TASK OBJECTIVE – The records below must be copied out completely and exactly.

Stored data:
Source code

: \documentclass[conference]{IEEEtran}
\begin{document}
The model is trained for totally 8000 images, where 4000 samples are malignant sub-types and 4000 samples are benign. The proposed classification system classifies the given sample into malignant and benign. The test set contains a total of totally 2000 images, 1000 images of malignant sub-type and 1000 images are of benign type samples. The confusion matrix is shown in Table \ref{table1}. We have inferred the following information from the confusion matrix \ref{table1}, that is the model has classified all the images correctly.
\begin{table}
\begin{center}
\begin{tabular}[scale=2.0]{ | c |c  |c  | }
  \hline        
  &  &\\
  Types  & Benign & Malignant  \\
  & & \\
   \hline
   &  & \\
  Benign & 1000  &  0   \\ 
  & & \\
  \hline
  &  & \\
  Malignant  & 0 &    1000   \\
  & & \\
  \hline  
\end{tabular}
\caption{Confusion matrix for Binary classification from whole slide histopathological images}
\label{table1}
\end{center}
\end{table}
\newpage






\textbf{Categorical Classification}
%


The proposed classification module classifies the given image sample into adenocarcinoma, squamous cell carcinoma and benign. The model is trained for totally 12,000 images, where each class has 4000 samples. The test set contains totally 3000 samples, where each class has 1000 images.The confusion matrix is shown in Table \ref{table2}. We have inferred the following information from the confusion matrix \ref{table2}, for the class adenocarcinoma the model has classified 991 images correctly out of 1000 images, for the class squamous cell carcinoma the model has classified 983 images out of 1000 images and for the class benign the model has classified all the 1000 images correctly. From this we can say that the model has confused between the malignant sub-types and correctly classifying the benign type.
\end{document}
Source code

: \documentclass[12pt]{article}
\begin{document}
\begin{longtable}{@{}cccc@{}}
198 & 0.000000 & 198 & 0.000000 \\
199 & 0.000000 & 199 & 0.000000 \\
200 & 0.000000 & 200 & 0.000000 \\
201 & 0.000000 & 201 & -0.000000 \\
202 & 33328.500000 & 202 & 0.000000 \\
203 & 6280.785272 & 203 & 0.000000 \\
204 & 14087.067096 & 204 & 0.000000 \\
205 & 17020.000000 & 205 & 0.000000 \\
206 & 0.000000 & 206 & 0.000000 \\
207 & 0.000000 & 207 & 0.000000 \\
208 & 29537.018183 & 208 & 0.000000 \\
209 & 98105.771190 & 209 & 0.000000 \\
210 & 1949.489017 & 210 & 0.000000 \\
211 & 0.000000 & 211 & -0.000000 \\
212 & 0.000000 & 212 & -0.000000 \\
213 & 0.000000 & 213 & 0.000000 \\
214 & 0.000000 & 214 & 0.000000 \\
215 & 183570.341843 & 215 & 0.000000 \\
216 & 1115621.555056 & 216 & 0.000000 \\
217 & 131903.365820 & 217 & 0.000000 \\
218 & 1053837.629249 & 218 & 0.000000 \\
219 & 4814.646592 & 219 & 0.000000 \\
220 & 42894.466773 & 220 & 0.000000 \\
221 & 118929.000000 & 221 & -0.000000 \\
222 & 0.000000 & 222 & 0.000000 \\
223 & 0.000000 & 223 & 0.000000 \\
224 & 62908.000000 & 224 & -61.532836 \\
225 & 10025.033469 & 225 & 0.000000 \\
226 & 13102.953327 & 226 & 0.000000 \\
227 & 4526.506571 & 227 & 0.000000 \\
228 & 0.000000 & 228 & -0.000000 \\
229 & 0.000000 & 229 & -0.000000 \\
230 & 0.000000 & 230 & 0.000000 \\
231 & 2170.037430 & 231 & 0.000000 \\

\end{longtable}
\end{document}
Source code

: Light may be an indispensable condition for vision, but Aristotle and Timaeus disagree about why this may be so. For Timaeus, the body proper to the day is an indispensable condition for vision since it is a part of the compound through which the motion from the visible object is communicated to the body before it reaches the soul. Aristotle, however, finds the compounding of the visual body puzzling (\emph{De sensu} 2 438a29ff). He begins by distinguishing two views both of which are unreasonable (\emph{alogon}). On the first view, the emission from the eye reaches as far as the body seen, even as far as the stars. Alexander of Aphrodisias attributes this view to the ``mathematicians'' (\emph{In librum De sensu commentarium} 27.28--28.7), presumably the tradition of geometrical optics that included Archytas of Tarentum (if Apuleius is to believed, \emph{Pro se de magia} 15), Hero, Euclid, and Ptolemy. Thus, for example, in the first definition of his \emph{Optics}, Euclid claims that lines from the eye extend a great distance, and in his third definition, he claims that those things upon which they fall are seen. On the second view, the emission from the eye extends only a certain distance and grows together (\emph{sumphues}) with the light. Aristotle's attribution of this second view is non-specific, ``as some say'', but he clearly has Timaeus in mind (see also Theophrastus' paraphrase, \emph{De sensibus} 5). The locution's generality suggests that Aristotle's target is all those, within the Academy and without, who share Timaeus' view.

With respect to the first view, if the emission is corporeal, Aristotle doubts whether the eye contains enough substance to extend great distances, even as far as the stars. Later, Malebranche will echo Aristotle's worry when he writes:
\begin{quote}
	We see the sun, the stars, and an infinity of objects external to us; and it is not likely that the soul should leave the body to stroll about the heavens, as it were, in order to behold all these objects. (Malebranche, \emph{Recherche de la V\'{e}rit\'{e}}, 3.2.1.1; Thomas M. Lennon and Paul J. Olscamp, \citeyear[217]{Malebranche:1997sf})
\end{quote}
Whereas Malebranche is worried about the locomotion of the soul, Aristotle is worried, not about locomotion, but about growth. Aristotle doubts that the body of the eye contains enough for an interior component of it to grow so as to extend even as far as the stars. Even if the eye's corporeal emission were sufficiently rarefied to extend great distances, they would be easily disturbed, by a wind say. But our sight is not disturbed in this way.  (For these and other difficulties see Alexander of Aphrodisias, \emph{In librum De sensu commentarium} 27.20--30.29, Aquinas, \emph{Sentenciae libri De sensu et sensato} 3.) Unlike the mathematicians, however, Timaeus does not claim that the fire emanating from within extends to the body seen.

TASK RESULT –
Source code

: \documentclass[conference]{IEEEtran}
\begin{document}
The model is trained for totally 8000 images, where 4000 samples are malignant sub-types and 4000 samples are benign. The proposed classification system classifies the given sample into malignant and benign. The test set contains a total of totally 2000 images, 1000 images of malignant sub-type and 1000 images are of benign type samples. The confusion matrix is shown in Table \ref{table1}. We have inferred the following information from the confusion matrix \ref{table1}, that is the model has classified all the images correctly.
\begin{table}
\begin{center}
\begin{tabular}[scale=2.0]{ | c |c  |c  | }
  \hline        
  &  &\\
  Types  & Benign & Malignant  \\
  & & \\
   \hline
   &  & \\
  Benign & 1000  &  0   \\ 
  & & \\
  \hline
  &  & \\
  Malignant  & 0 &    1000   \\
  & & \\
  \hline  
\end{tabular}
\caption{Confusion matrix for Binary classification from whole slide histopathological images}
\label{table1}
\end{center}
\end{table}
\newpage






\textbf{Categorical Classification}
%


The proposed classification module classifies the given image sample into adenocarcinoma, squamous cell carcinoma and benign. The model is trained for totally 12,000 images, where each class has 4000 samples. The test set contains totally 3000 samples, where each class has 1000 images.The confusion matrix is shown in Table \ref{table2}. We have inferred the following information from the confusion matrix \ref{table2}, for the class adenocarcinoma the model has classified 991 images correctly out of 1000 images, for the class squamous cell carcinoma the model has classified 983 images out of 1000 images and for the class benign the model has classified all the 1000 images correctly. From this we can say that the model has confused between the malignant sub-types and correctly classifying the benign type.
\end{document}
Source code

: \documentclass[12pt]{article}
\begin{document}
\begin{longtable}{@{}cccc@{}}
198 & 0.000000 & 198 & 0.000000 \\
199 & 0.000000 & 199 & 0.000000 \\
200 & 0.000000 & 200 & 0.000000 \\
201 & 0.000000 & 201 & -0.000000 \\
202 & 33328.500000 & 202 & 0.000000 \\
203 & 6280.785272 & 203 & 0.000000 \\
204 & 14087.067096 & 204 & 0.000000 \\
205 & 17020.000000 & 205 & 0.000000 \\
206 & 0.000000 & 206 & 0.000000 \\
207 & 0.000000 & 207 & 0.000000 \\
208 & 29537.018183 & 208 & 0.000000 \\
209 & 98105.771190 & 209 & 0.000000 \\
210 & 1949.489017 & 210 & 0.000000 \\
211 & 0.000000 & 211 & -0.000000 \\
212 & 0.000000 & 212 & -0.000000 \\
213 & 0.000000 & 213 & 0.000000 \\
214 & 0.000000 & 214 & 0.000000 \\
215 & 183570.341843 & 215 & 0.000000 \\
216 & 1115621.555056 & 216 & 0.000000 \\
217 & 131903.365820 & 217 & 0.000000 \\
218 & 1053837.629249 & 218 & 0.000000 \\
219 & 4814.646592 & 219 & 0.000000 \\
220 & 42894.466773 & 220 & 0.000000 \\
221 & 118929.000000 & 221 & -0.000000 \\
222 & 0.000000 & 222 & 0.000000 \\
223 & 0.000000 & 223 & 0.000000 \\
224 & 62908.000000 & 224 & -61.532836 \\
225 & 10025.033469 & 225 & 0.000000 \\
226 & 13102.953327 & 226 & 0.000000 \\
227 & 4526.506571 & 227 & 0.000000 \\
228 & 0.000000 & 228 & -0.000000 \\
229 & 0.000000 & 229 & -0.000000 \\
230 & 0.000000 & 230 & 0.000000 \\
231 & 2170.037430 & 231 & 0.000000 \\

\end{longtable}
\end{document}
Source code

: Light may be an indispensable condition for vision, but Aristotle and Timaeus disagree about why this may be so. For Timaeus, the body proper to the day is an indispensable condition for vision since it is a part of the compound through which the motion from the visible object is communicated to the body before it reaches the soul. Aristotle, however, finds the compounding of the visual body puzzling (\emph{De sensu} 2 438a29ff). He begins by distinguishing two views both of which are unreasonable (\emph{alogon}). On the first view, the emission from the eye reaches as far as the body seen, even as far as the stars. Alexander of Aphrodisias attributes this view to the ``mathematicians'' (\emph{In librum De sensu commentarium} 27.28--28.7), presumably the tradition of geometrical optics that included Archytas of Tarentum (if Apuleius is to believed, \emph{Pro se de magia} 15), Hero, Euclid, and Ptolemy. Thus, for example, in the first definition of his \emph{Optics}, Euclid claims that lines from the eye extend a great distance, and in his third definition, he claims that those things upon which they fall are seen. On the second view, the emission from the eye extends only a certain distance and grows together (\emph{sumphues}) with the light. Aristotle's attribution of this second view is non-specific, ``as some say'', but he clearly has Timaeus in mind (see also Theophrastus' paraphrase, \emph{De sensibus} 5). The locution's generality suggests that Aristotle's target is all those, within the Academy and without, who share Timaeus' view.

With respect to the first view, if the emission is corporeal, Aristotle doubts whether the eye contains enough substance to extend great distances, even as far as the stars. Later, Malebranche will echo Aristotle's worry when he writes:
\begin{quote}
	We see the sun, the stars, and an infinity of objects external to us; and it is not likely that the soul should leave the body to stroll about the heavens, as it were, in order to behold all these objects. (Malebranche, \emph{Recherche de la V\'{e}rit\'{e}}, 3.2.1.1; Thomas M. Lennon and Paul J. Olscamp, \citeyear[217]{Malebranche:1997sf})
\end{quote}
Whereas Malebranche is worried about the locomotion of the soul, Aristotle is worried, not about locomotion, but about growth. Aristotle doubts that the body of the eye contains enough for an interior component of it to grow so as to extend even as far as the stars. Even if the eye's corporeal emission were sufficiently rarefied to extend great distances, they would be easily disturbed, by a wind say. But our sight is not disturbed in this way.  (For these and other difficulties see Alexander of Aphrodisias, \emph{In librum De sensu commentarium} 27.20--30.29, Aquinas, \emph{Sentenciae libri De sensu et sensato} 3.) Unlike the mathematicians, however, Timaeus does not claim that the fire emanating from within extends to the body seen.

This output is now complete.